Moving on, I would like to return to the ending of the story. It was a nice ending, though I felt that paragraphing various points would help layer the points in a more fruitful manner that would induce a more dynamic pace to the ending to drive the ending home. Paragraphing at salient junctures would separate the ideas that each sentence would bring to the story, allowing the reader to absorb each point and connect with the story’s moral more impactfully, such as –

…One thought in particular caught my fancy.

I had to adopt her. Chiffon and I just needed her, and despite her relative happiness as this impromptu hospital clown she needed a place she could call home.

…One thought in particular caught my fancy.

I had to adopt her.

Chiffon and I just needed her, and despite her relative happiness as this impromptu hospital clown she needed a place she could call home.

There are other parts of the story that could benefit from this, to inspire a more vibrant flow and pacing that would enhance the content in the story more exceptionally.

Language

I am afraid to say that errors in this story are fairly common. Let’s look through some of them in the appropriate sub-sections.

Spelling

It was at this point he face started to turn blue.

It was at this point her face started to turn blue.

I almost spat it out, but I knew it would brake Pinkie’s heart, so I held on and with my most forced smile I’ve ever put on…

I almost spat it out, but I knew it would break Pinkie’s heart, so I held on with my most forced smile I’ve ever put on…

Thought I’m not sure, I always imagined I sounded like the proverbial grumpy old whack on the porch.

Though I’m not sure, I always imagined I sounded like the proverbial grumpy old whack on the porch.

Syntax

I remember as I sat there in those ugly orange plastic chairs flooding the entire corridor, oblivious to the world.

I remember that I sat there in those ugly orange plastic chairs flooding the entire corridor, oblivious to the world.

I remember sitting there in those ugly orange plastic chairs flooding the entire corridor, oblivious to the world.

A foal no more than ten years old flew off of my leg, bounced back from the ceiling onto the window, then the floor and lastly back onto my lap, and it has the audacity to ask if I was alright?!

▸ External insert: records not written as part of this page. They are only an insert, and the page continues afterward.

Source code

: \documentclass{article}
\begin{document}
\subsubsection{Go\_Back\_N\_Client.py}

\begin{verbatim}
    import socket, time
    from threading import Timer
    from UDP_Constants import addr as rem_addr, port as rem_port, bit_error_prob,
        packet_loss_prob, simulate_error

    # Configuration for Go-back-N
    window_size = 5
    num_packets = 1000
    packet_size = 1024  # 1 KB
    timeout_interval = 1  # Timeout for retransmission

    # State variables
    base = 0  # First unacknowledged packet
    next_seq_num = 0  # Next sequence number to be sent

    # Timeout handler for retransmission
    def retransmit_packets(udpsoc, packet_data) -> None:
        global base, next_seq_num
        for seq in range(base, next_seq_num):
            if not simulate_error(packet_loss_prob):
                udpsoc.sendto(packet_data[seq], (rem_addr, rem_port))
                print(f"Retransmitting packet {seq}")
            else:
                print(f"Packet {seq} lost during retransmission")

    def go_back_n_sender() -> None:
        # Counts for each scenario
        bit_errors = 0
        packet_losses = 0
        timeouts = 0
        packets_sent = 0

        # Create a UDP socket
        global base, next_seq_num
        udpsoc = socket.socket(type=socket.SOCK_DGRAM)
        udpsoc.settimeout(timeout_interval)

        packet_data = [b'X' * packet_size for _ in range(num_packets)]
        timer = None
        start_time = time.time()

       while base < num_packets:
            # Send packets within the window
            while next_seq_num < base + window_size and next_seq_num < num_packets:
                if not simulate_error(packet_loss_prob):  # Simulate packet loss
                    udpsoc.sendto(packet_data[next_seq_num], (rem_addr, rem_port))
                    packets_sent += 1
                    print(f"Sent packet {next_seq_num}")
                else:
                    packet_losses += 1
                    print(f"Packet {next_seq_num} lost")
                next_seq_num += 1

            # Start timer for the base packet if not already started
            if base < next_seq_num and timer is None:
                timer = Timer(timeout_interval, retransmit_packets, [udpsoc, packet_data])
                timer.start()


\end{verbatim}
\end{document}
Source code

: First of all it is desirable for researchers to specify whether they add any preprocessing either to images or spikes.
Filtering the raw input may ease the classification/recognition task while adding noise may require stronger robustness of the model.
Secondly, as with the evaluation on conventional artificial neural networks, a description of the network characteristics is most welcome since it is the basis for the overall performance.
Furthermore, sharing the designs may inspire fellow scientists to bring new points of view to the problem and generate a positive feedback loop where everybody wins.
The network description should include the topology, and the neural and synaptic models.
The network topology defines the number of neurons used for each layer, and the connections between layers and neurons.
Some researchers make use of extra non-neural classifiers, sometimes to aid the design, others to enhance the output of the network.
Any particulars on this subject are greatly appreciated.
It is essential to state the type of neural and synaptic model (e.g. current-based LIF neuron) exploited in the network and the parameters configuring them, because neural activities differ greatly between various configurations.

A foal no more than ten years old flew off of my leg, bounced back from the ceiling onto the window, then the floor and lastly back onto my lap, and it had the audacity to ask if I was alright?!

“Allright, bring it on” he nodded with a more than slightly agitated face.

All right/Alright, bring it on(,)” he nodded with a more than slightly agitated face.

Punctuation

“Just breathe” She wanted to object so I quickly grabbed the plate and lift the cake up. “Don’t worry Pinkie I’m already eating the cake”

“Just breathe(,)” She wanted to object so I quickly grabbed the plate and lift the cake up. “Don’t worry Pinkie I’m already eating the cake(.)

“Oh, you are better now?” she squeaked “That’s so great we are going to have so much more fun together now! Operation Happy Cake is officially a GO!”

“Oh, you are better now?” she squeaked(.) “That’s so great we are going to have so much more fun together now! Operation Happy Cake is officially a GO!”

I was fooled by this griffon once, I was not going to fall for his wordplay again.

I was fooled by this griffon once(;) I was not going to fall for his wordplay again.

Finally, I would like to end this section on the subject of commas. I felt that they were underused in the story, hampering the readability and even the flow of the story at critical junctures, for instance –

Above all that is the gift of Pinkie Pie.

Above all(,) that is the gift of Pinkie Pie.

And without a word he just started to walk towards me.

And(,) without a word(,) he just started to walk towards me.

Stance

An enjoyable read that had a clear message for the reader to glean upon, though I felt that the story’s potential could have been tapped on more effectively.

Content/Plot: 6.3/10
Flow/Communication: 6.8/10
Language/Readability: 4.8/10
Overall: 6/10

To improve, I felt that the story could be developed with the characters involved in mind and to elaborate on some of the content in the story to convince the reader for him/her to connect with the events of the story.

And before I end, remember, I am always more than happy to talk about your story.